Harrield noted, “there’s been so many things. The other is we’ve grown; we’ve really grown spiritually in terms of our faith of the membership seeing how God has blessed us during these years in spite of the challenges and the battles and the struggles …that we’ve had.”

When asked about the outreach of the church, the pastor was quick to note its work to bring low-income, affordable housing Summit. As the church history notes, “these efforts led to the building of the Dennis Place Homes in 1960 (Dennis Place is named after Mr. Oscar Dennis), the Glenwood Place Housing in 1972 ,the Weaver Street Housing in 1979, and the Senior Citizen Housing in 1986…… [In addition,] in 2009, Pastor Harrield and members of the church were active in promoting and working for the building of more low-income, affordable housing in Summit.  Morris Habitat for Humanity was the direct sponsor in partnership with the Summit Interfaith Council of which Pastor Harrield was the President, the City of Summit and the Summit Affordable Housing Corporation and others.  On January 15, 2012, these efforts were realized when six units of low-income, affordable housing at 39 Morris Avenue, Summit (one block from Wallace Chapel) were dedicated.”

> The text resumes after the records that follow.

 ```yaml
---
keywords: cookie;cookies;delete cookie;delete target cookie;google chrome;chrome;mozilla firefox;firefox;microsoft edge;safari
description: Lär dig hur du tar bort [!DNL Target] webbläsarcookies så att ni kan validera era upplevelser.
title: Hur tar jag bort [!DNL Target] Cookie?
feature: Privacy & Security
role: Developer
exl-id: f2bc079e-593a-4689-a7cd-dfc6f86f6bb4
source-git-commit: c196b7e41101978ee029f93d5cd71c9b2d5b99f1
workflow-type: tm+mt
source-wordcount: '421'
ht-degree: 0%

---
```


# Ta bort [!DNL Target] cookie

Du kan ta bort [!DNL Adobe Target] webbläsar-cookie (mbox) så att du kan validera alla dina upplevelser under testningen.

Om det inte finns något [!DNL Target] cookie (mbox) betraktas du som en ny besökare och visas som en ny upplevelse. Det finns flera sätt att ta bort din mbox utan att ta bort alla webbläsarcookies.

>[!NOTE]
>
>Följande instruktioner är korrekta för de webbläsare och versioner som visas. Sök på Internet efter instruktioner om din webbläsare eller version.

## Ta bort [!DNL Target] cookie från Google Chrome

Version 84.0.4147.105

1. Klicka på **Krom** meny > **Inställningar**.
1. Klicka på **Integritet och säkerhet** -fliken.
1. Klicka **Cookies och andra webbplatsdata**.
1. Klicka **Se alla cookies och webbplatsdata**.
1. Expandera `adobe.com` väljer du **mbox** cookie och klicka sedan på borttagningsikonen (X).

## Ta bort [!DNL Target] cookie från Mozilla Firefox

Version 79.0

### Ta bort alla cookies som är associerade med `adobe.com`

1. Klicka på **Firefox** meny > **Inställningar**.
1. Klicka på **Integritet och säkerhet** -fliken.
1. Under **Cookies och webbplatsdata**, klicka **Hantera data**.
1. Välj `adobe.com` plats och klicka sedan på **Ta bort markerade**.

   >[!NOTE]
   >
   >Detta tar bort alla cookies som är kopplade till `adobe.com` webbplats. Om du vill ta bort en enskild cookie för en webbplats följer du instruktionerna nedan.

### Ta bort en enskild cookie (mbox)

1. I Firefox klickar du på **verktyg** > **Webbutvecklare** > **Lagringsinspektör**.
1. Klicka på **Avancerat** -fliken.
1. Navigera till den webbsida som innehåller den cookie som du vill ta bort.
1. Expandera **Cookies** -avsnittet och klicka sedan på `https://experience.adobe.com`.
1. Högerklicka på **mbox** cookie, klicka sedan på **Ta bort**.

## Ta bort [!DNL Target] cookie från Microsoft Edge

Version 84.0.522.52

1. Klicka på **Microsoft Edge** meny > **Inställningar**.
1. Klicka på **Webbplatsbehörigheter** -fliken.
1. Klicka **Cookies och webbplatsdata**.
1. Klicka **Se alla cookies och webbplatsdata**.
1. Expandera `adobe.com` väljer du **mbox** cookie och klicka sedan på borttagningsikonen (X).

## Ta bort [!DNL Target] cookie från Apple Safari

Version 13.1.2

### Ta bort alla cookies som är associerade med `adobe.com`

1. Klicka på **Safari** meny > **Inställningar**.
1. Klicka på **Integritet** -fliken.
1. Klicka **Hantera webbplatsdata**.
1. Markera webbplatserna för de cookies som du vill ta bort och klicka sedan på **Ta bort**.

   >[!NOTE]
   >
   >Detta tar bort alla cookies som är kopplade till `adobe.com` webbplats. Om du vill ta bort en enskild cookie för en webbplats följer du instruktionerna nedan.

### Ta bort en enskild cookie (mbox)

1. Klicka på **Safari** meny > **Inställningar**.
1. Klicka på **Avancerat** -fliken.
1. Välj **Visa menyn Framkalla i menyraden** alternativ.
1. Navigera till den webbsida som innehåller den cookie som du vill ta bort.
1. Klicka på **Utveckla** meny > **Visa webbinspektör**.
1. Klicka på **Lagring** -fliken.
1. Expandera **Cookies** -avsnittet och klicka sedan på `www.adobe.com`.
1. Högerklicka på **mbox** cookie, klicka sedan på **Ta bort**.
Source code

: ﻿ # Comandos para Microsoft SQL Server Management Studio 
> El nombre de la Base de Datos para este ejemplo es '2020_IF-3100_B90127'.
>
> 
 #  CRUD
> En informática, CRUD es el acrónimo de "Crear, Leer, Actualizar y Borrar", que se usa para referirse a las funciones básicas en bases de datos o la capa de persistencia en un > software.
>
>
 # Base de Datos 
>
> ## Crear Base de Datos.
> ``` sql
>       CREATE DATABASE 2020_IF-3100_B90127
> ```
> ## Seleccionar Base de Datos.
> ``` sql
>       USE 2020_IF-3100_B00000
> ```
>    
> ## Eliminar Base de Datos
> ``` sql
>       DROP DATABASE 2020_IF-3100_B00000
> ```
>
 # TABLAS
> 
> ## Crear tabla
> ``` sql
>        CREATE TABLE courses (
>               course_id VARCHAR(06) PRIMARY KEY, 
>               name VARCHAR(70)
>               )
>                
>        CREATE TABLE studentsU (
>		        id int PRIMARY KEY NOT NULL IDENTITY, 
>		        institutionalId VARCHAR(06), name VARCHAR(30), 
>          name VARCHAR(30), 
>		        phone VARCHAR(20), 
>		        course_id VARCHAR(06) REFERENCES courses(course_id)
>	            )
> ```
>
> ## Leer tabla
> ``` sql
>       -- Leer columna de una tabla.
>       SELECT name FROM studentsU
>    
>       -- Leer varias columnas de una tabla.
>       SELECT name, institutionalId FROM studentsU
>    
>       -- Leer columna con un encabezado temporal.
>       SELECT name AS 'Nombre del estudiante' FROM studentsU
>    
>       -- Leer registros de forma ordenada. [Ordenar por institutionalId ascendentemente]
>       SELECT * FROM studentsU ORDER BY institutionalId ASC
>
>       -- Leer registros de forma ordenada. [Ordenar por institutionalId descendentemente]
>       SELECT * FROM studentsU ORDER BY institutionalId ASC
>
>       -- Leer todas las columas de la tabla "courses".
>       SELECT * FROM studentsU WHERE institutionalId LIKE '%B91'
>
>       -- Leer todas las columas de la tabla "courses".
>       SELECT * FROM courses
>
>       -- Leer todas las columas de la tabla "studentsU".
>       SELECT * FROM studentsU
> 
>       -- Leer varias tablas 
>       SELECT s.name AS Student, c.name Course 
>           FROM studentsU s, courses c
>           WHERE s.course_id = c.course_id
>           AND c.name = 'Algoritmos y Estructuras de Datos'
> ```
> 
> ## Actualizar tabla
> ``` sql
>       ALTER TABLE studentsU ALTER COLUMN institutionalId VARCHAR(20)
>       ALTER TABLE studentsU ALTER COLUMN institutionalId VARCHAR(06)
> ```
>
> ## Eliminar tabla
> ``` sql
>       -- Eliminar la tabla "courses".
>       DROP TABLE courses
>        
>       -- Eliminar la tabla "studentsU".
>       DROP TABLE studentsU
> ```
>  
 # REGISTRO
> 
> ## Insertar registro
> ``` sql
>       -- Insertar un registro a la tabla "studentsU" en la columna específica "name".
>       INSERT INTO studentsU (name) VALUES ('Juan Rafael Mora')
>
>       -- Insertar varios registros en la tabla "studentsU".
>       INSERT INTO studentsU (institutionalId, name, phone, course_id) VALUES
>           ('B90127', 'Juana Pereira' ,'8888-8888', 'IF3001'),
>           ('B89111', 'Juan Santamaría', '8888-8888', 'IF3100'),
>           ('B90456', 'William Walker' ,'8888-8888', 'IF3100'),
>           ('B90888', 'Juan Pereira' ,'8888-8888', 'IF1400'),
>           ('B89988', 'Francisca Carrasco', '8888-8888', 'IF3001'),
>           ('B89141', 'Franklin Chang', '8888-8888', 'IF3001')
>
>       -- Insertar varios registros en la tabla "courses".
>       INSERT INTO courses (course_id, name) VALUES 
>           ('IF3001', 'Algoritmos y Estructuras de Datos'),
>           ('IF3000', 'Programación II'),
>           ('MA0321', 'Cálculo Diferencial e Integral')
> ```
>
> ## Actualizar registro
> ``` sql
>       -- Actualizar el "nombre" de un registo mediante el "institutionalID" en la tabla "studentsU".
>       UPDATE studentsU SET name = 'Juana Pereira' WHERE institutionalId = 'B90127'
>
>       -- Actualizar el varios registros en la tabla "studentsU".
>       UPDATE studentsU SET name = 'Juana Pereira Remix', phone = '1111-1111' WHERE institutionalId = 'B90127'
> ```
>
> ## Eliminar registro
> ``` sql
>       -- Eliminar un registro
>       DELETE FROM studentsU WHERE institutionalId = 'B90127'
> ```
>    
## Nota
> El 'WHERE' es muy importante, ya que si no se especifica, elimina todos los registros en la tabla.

Reflecting on the anniversary and his time at the church, Harrield noted that the “[anniversary] means a lot.”  He shared one way he’s been blessed is to serve generations of church goers.  “99% of the members that were there when I came are deceased, so now there’s a remnant of [those] members left … up in their late 70s and 80s and now I’ve been blessed to have baptized (and performed weddings for) their grandchildren ….” 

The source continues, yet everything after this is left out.